10.7 Document. Jacob Bernoulli on the law of large numbers.

Pre-section

The word probability has to do with probing the truth. We live in a world full of uncertainties which we try to master by making conjectures about the true state of affairs and about the future. This process is an important part of our analysis of the world around us. It is natural that we should prefer certainty. Normally, situations are classified as absolutely dangerous or absolutely harmless and danger is avoided. We move cautiously on rough ground and, as pedestrians and drivers, keep large margins of security. But this kind of classification involves risks. After two or three similar experiences of the same phenomenon we are inclined to think that  it always occurs in the same way.
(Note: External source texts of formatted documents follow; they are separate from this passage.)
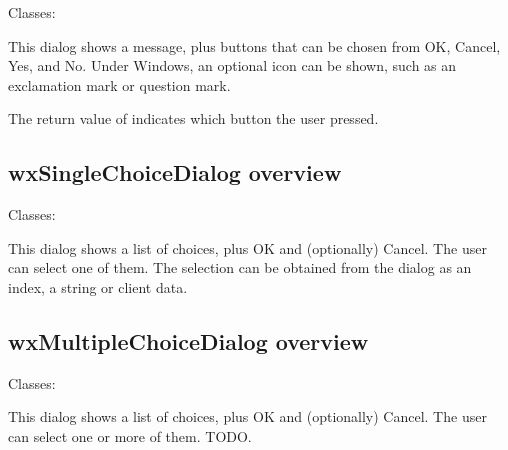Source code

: Classes: 

This dialog shows a message, plus buttons that can be chosen from OK, Cancel, Yes, and No.
Under Windows, an optional icon can be shown, such as an exclamation mark or question mark.

The return value of  indicates
which button the user pressed.

\subsection{wxSingleChoiceDialog overview}\label{wxsinglechoicedialogoverview}

Classes: 

This dialog shows a list of choices, plus OK and (optionally) Cancel. The user can
select one of them. The selection can be obtained from the dialog as an index,
a string or client data.

\subsection{wxMultipleChoiceDialog overview}\label{wxmultiplechoicedialogoverview}

Classes: 

This dialog shows a list of choices, plus OK and (optionally) Cancel. The user can
select one or more of them. TODO.

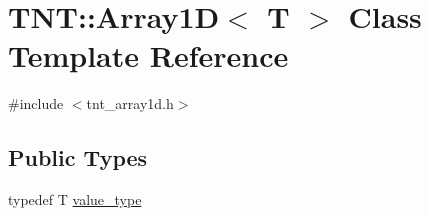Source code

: \hypertarget{classTNT_1_1Array1D}{\section{T\-N\-T\-:\-:Array1\-D$<$ T $>$ Class Template Reference}
\label{classTNT_1_1Array1D}
}


{\ttfamily \#include $<$tnt\-\_\-array1d.\-h$>$}

\subsection*{Public Types}
\begin{DoxyCompactItemize}
\item 
typedef T \hyperlink{classTNT_1_1Array1D_aa33efada6a804a1b32da0e315baeb29c}{value\-\_\-type}
\end{DoxyCompactItemize}
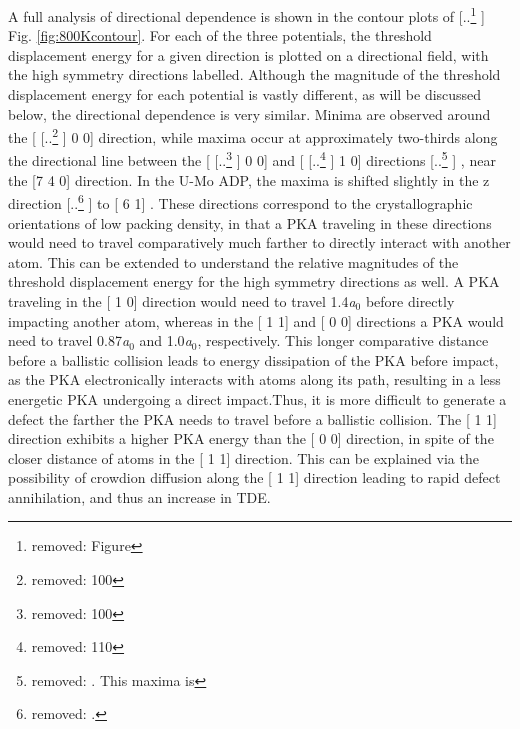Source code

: \documentclass[review]{elsarticle}
\providecommand{\DIFaddtex}[1]{{\protect\color{blue} \sf #1}} %
\providecommand{\DIFdeltex}[1]{{\protect\color{red} [..\footnote{removed: #1} ]}} %
\providecommand{\DIFaddbegin}{} %
\providecommand{\DIFaddend}{} %
\providecommand{\DIFdelbegin}{} %
\providecommand{\DIFdelend}{} %
\providecommand{\DIFadd}[1]{\texorpdfstring{\DIFaddtex{#1}}{#1}} %
\providecommand{\DIFdel}[1]{\texorpdfstring{\DIFdeltex{#1}}{}} %
\newcommand{\DIFscaledelfig}{0.5}
\newlength{\DIFdelgraphicswidth} %
\newlength{\DIFdelgraphicsheight} %
\newcommand{\DIFaddincludegraphics}[2][]{{\color{blue}\fbox{\DIFOincludegraphics[#1]{#2}}}} %
\newcommand{\DIFdelincludegraphics}[2][]{%
\sbox{\DIFdelgraphicsbox}{\DIFOincludegraphics[#1]{#2}}%
\settoboxwidth{\DIFdelgraphicswidth}{\DIFdelgraphicsbox} %
\settoboxtotalheight{\DIFdelgraphicsheight}{\DIFdelgraphicsbox} %
\scalebox{\DIFscaledelfig}{%
\parbox[b]{\DIFdelgraphicswidth}{\usebox{\DIFdelgraphicsbox}\\[-\baselineskip] \rule{\DIFdelgraphicswidth}{0em}}\llap{\resizebox{\DIFdelgraphicswidth}{\DIFdelgraphicsheight}{%
\setlength{\unitlength}{\DIFdelgraphicswidth}%
\begin{picture}(1,1)%
\thicklines\linethickness{2pt} %
{\color[rgb]{1,0,0}\put(0,0){\framebox(1,1){}}}%
{\color[rgb]{1,0,0}\put(0,0){\line( 1,1){1}}}%
{\color[rgb]{1,0,0}\put(0,1){\line(1,-1){1}}}%
\end{picture}%
}\hspace*{3pt}}} %
} %
\DeclareRobustCommand{\DIFaddbegin}{\DIFOaddbegin \let\includegraphics\DIFaddincludegraphics} %
\DeclareRobustCommand{\DIFaddend}{\DIFOaddend \let\includegraphics\DIFOincludegraphics} %
\DeclareRobustCommand{\DIFdelbegin}{\DIFOdelbegin \let\includegraphics\DIFdelincludegraphics} %
\DeclareRobustCommand{\DIFdelend}{\DIFOaddend \let\includegraphics\DIFOincludegraphics} %
\begin{document}
\FloatBarrier

A full analysis of directional dependence is shown in the contour plots of \DIFdelbegin \DIFdel{Figure }\DIFdelend \DIFaddbegin \DIFadd{Fig. }\DIFaddend \ref{fig:800Kcontour}. For each of the three potentials, the \DIFaddbegin \DIFadd{threshold }\DIFaddend displacement energy for a given direction is plotted on a directional field, with the high symmetry directions labelled. Although the magnitude of the threshold displacement energy for each potential is vastly different, as will be discussed below, the directional dependence is very similar. Minima are observed around the [\DIFdelbegin \DIFdel{100}\DIFdelend \DIFaddbegin \DIFadd{1 0 0}\DIFaddend ] direction, while maxima occur at approximately two-thirds along the directional line between the [\DIFdelbegin \DIFdel{100}\DIFdelend \DIFaddbegin \DIFadd{1 0 0}\DIFaddend ] and [\DIFdelbegin \DIFdel{110}\DIFdelend \DIFaddbegin \DIFadd{1 1 0}\DIFaddend ] directions\DIFdelbegin \DIFdel{. This maxima is }\DIFdelend \DIFaddbegin \DIFadd{, }\DIFaddend near the [7 4 0] direction. In the U-Mo ADP, the maxima is shifted slightly in the z direction \DIFdelbegin \DIFdel{. 
}\DIFdelend \DIFaddbegin \DIFadd{to }[\DIFadd{13 6 1}]\DIFadd{. These directions correspond to the crystallographic orientations of low packing density, in that a PKA traveling in these directions would need to travel comparatively much farther to directly interact with another atom. This can be extended to understand the relative magnitudes of the threshold displacement energy for the high symmetry directions as well. A PKA traveling in the }[\DIFadd{1 1 0}] \DIFadd{direction would need to travel 1.4\textit{a$_{0}$} before directly impacting another atom, whereas in the }[\DIFadd{1 1 1}] \DIFadd{and }[\DIFadd{1 0 0}] \DIFadd{directions a PKA would need to travel 0.87\textit{a$_{0}$} and 1.0\textit{a$_{0}$}, respectively. This longer comparative distance before a ballistic collision leads to energy dissipation of the PKA before impact, as the PKA electronically interacts with atoms along its path, resulting in a less energetic PKA undergoing a direct impact.Thus, it is more difficult to generate a defect the farther the PKA needs to travel before a ballistic collision. The }[\DIFadd{1 1 1}] \DIFadd{direction exhibits a higher PKA energy than the }[\DIFadd{1 0 0}] \DIFadd{direction, in spite of the closer distance of atoms in the }[\DIFadd{1 1 1}] \DIFadd{direction. This can be explained via the possibility of crowdion diffusion along the }[\DIFadd{1 1 1}] \DIFadd{direction leading to rapid defect annihilation, and thus an increase in TDE. 
}\DIFaddend 
\end{document}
Insecurity is both a strain and a challenge. Forced to choose between alternatives whose consequences are not fully known, we may react with a feeling of pleasure and arousal provided the choice really means something. But the consequence of a wrong choice must not be too serious.
Then the situation is critical and we may perhaps have to mobilize all our mental resources, intellectual and emotional, to meet it, and failure may be destructive. The fascination of the unknown is so great that man has invented innumerable games where he can play with it under orderly conditions and without danger to his life.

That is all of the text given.